Two definitions of strong homomorphism

I can't answer your first question, but I can assure you that the definition you know (a strong homomorphism preserves and reflects relations) is more standard!

A small correction: You say "the second definition is just the first one plus requirement that the image of $f$ contains all related elements of $B$". It does require this, but it's also much weaker in its reflection requirement, only requiring the some preimage of related elements in $B$ be related in $A$, not all.

I've never seen the definition from Wikipedia before, and I agree that it seems very unnatural. I suspect it might be a typo, but I'm not a expert in general relational structures.
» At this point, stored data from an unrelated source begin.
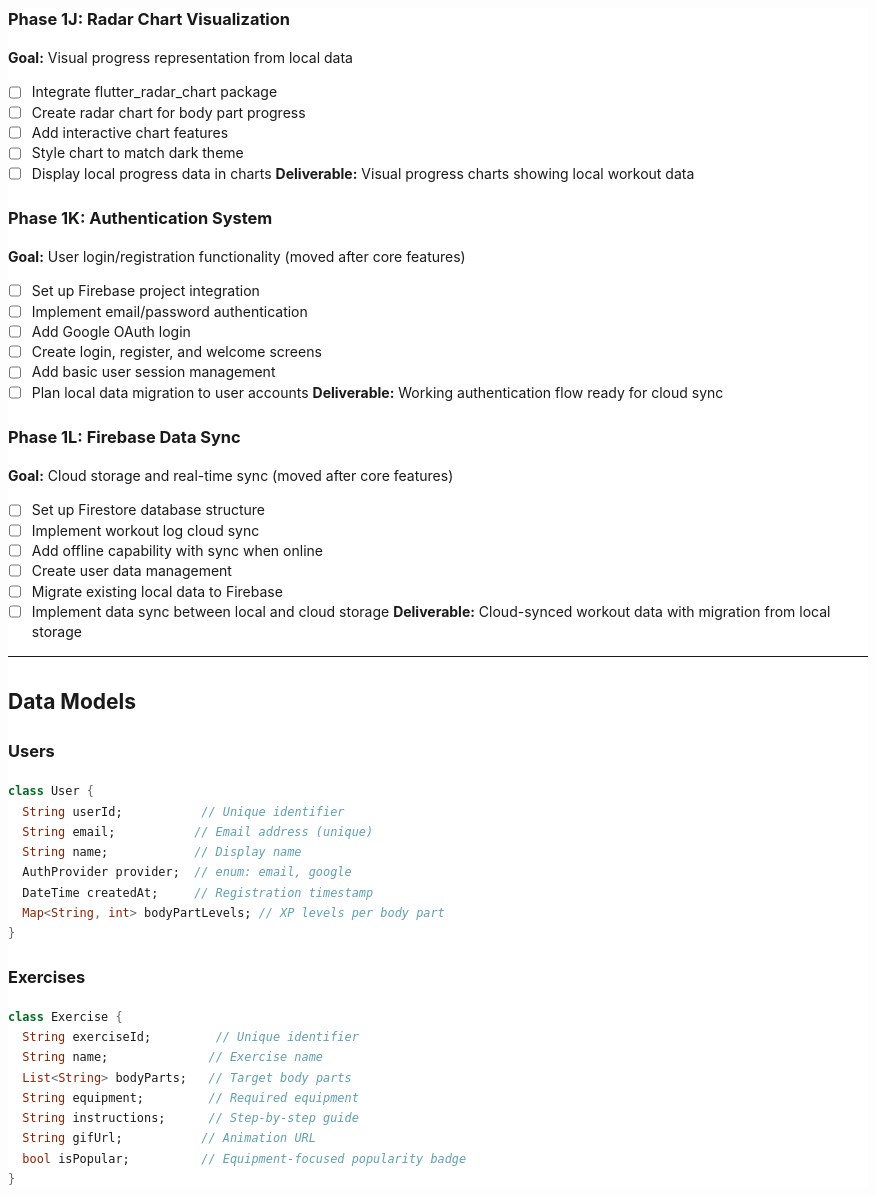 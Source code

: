### Phase 1J: Radar Chart Visualization
**Goal:** Visual progress representation from local data
- [ ] Integrate flutter_radar_chart package
- [ ] Create radar chart for body part progress
- [ ] Add interactive chart features
- [ ] Style chart to match dark theme
- [ ] Display local progress data in charts
**Deliverable:** Visual progress charts showing local workout data

### Phase 1K: Authentication System
**Goal:** User login/registration functionality (moved after core features)
- [ ] Set up Firebase project integration
- [ ] Implement email/password authentication
- [ ] Add Google OAuth login
- [ ] Create login, register, and welcome screens
- [ ] Add basic user session management
- [ ] Plan local data migration to user accounts
**Deliverable:** Working authentication flow ready for cloud sync

### Phase 1L: Firebase Data Sync
**Goal:** Cloud storage and real-time sync (moved after core features)
- [ ] Set up Firestore database structure
- [ ] Implement workout log cloud sync
- [ ] Add offline capability with sync when online
- [ ] Create user data management
- [ ] Migrate existing local data to Firebase
- [ ] Implement data sync between local and cloud storage
**Deliverable:** Cloud-synced workout data with migration from local storage

---

## Data Models

### Users
```dart
class User {
  String userId;           // Unique identifier
  String email;           // Email address (unique)
  String name;            // Display name
  AuthProvider provider;  // enum: email, google
  DateTime createdAt;     // Registration timestamp
  Map<String, int> bodyPartLevels; // XP levels per body part
}
```

### Exercises
```dart
class Exercise {
  String exerciseId;         // Unique identifier
  String name;              // Exercise name
  List<String> bodyParts;   // Target body parts
  String equipment;         // Required equipment
  String instructions;      // Step-by-step guide
  String gifUrl;           // Animation URL
  bool isPopular;          // Equipment-focused popularity badge
}
```
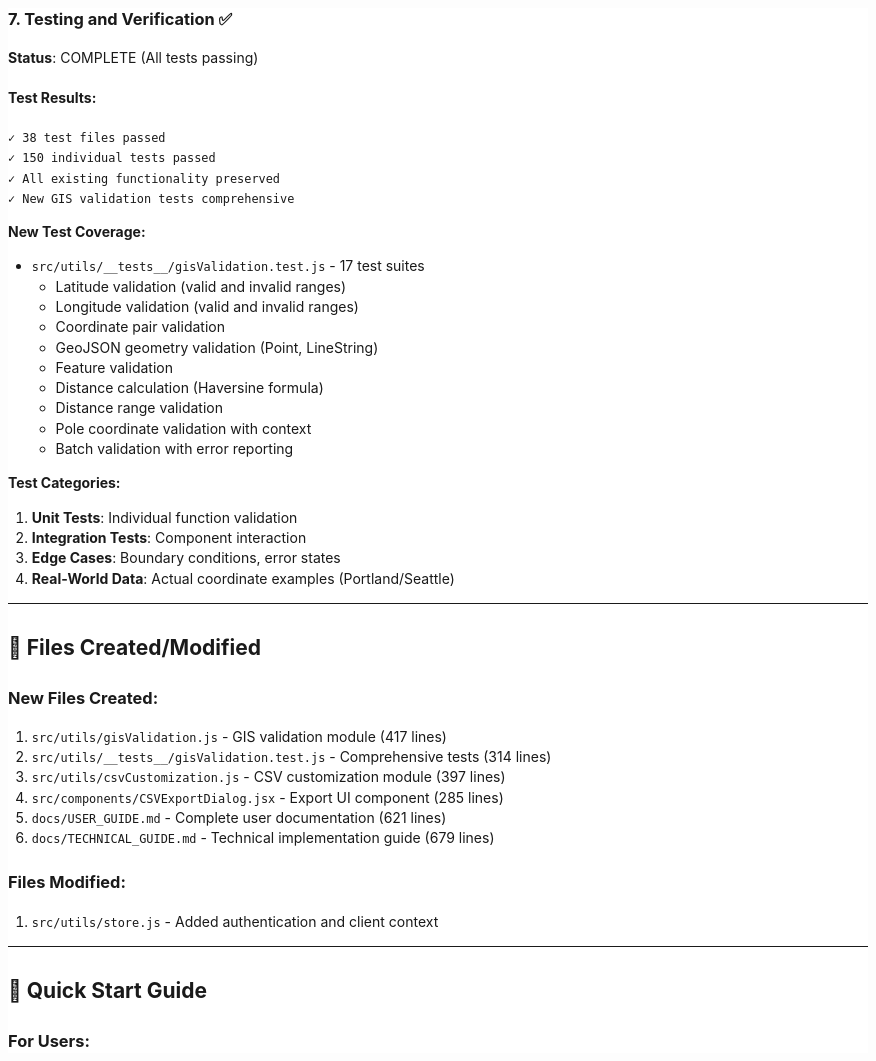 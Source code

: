 
### 7. Testing and Verification ✅

**Status**: COMPLETE (All tests passing)

#### Test Results:

```
✓ 38 test files passed
✓ 150 individual tests passed
✓ All existing functionality preserved
✓ New GIS validation tests comprehensive
```

**New Test Coverage:**
- `src/utils/__tests__/gisValidation.test.js` - 17 test suites
  - Latitude validation (valid and invalid ranges)
  - Longitude validation (valid and invalid ranges)
  - Coordinate pair validation
  - GeoJSON geometry validation (Point, LineString)
  - Feature validation
  - Distance calculation (Haversine formula)
  - Distance range validation
  - Pole coordinate validation with context
  - Batch validation with error reporting

**Test Categories:**
1. **Unit Tests**: Individual function validation
2. **Integration Tests**: Component interaction
3. **Edge Cases**: Boundary conditions, error states
4. **Real-World Data**: Actual coordinate examples (Portland/Seattle)

---

## 📁 Files Created/Modified

### New Files Created:
1. `src/utils/gisValidation.js` - GIS validation module (417 lines)
2. `src/utils/__tests__/gisValidation.test.js` - Comprehensive tests (314 lines)
3. `src/utils/csvCustomization.js` - CSV customization module (397 lines)
4. `src/components/CSVExportDialog.jsx` - Export UI component (285 lines)
5. `docs/USER_GUIDE.md` - Complete user documentation (621 lines)
6. `docs/TECHNICAL_GUIDE.md` - Technical implementation guide (679 lines)

### Files Modified:
1. `src/utils/store.js` - Added authentication and client context

---

## 🚀 Quick Start Guide

### For Users:
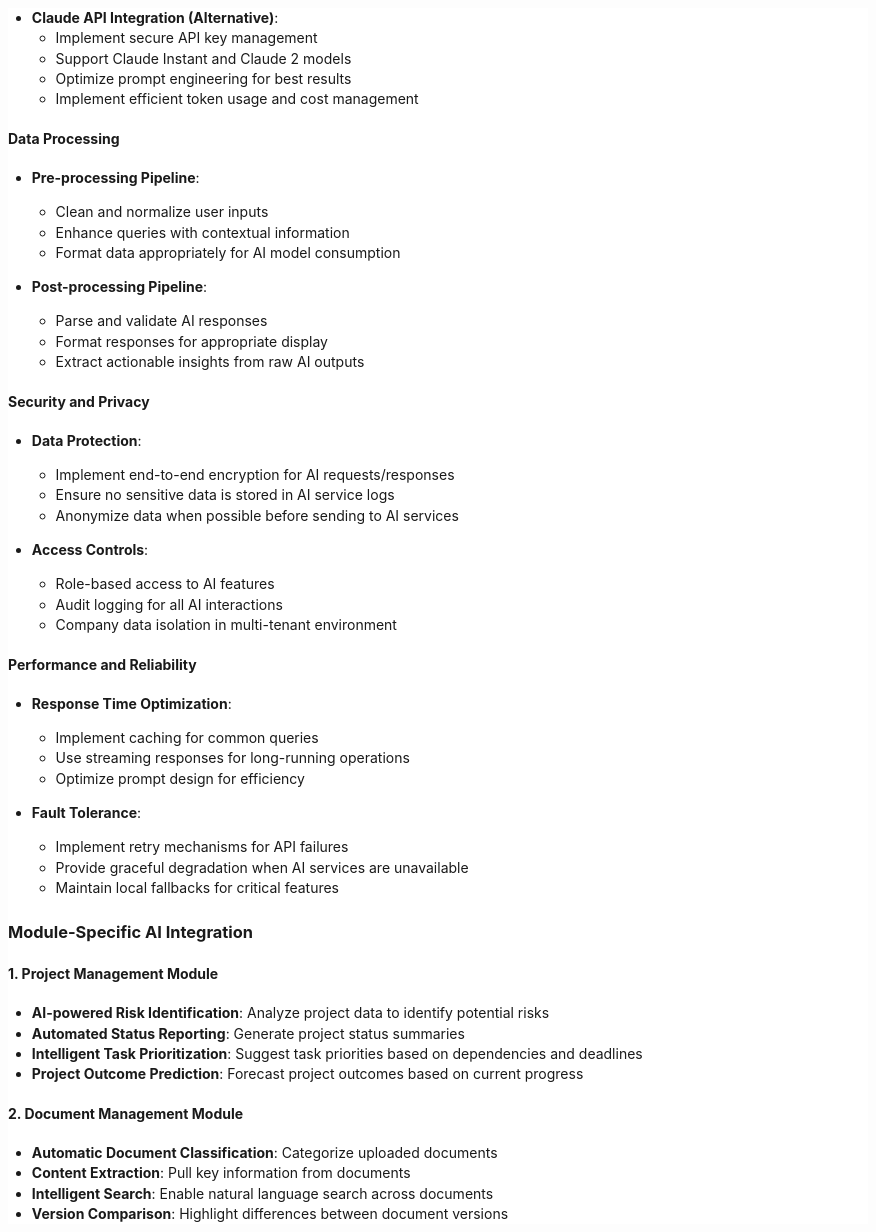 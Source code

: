 - **Claude API Integration (Alternative)**:
  - Implement secure API key management
  - Support Claude Instant and Claude 2 models
  - Optimize prompt engineering for best results
  - Implement efficient token usage and cost management

#### Data Processing
- **Pre-processing Pipeline**:
  - Clean and normalize user inputs
  - Enhance queries with contextual information
  - Format data appropriately for AI model consumption

- **Post-processing Pipeline**:
  - Parse and validate AI responses
  - Format responses for appropriate display
  - Extract actionable insights from raw AI outputs

#### Security and Privacy
- **Data Protection**:
  - Implement end-to-end encryption for AI requests/responses
  - Ensure no sensitive data is stored in AI service logs
  - Anonymize data when possible before sending to AI services

- **Access Controls**:
  - Role-based access to AI features
  - Audit logging for all AI interactions
  - Company data isolation in multi-tenant environment

#### Performance and Reliability
- **Response Time Optimization**:
  - Implement caching for common queries
  - Use streaming responses for long-running operations
  - Optimize prompt design for efficiency

- **Fault Tolerance**:
  - Implement retry mechanisms for API failures
  - Provide graceful degradation when AI services are unavailable
  - Maintain local fallbacks for critical features

### Module-Specific AI Integration

#### 1. Project Management Module
- **AI-powered Risk Identification**: Analyze project data to identify potential risks
- **Automated Status Reporting**: Generate project status summaries
- **Intelligent Task Prioritization**: Suggest task priorities based on dependencies and deadlines
- **Project Outcome Prediction**: Forecast project outcomes based on current progress

#### 2. Document Management Module
- **Automatic Document Classification**: Categorize uploaded documents
- **Content Extraction**: Pull key information from documents
- **Intelligent Search**: Enable natural language search across documents
- **Version Comparison**: Highlight differences between document versions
I can tell you one thing (either definition of) strong homomorphisms are good for - showing that surjections are orthogonal (see http://ncatlab.org/nlab/show/orthogonality) to injections.

Just to be clear, let's call a homomorphism strongly reflective if

$R^B(f(\overline{a}))\Rightarrow R^A(\overline{a})$,

and weakly reflective if

$R^B(f(\overline{a}))\Rightarrow \exists a':R^A(\overline{a'})\wedge f(\overline{a'})=f(\overline{a})$

(so this is just like the Wikipedia definition, without requiring surjectivity, which I agree seems unnatural). Then you can show that if $e$ and $m$ are surjective and injective weakly reflective homomorphisms respectively, they are orthogonal in the following sense - whenever $ve=mu$, for any other weakly reflective homomorphisms, there exists a (unique) weakly reflective homomorphism $d$ with $de=u$ and $md=v$. One important consequence of this is that a weakly reflective homomorphism that is both injective and surjective must in fact be an isomorphism. This can fail for arbitrary homomorphisms - the identity map from $\mathbb{R}$ with the discrete order (i.e. $x\leq y\Leftrightarrow x=y$) to $\mathbb{R}$ with its usual linear order is an injective surjective homomorphism (of structures with a single relation $\leq$) but certainly not an (order) isomorphism.

Of course, the same orthogonality result holds also for strongly reflective homomorphisms, but you may not want to throw away any homomorphisms that you don't have to. For example, the (quite useful!) coordinate projections on a product $\mathbb{P}\times\mathbb{Q}$ of partially ordered sets $\mathbb{P}$ and $\mathbb{Q}$ are weakly reflective but not strongly reflective.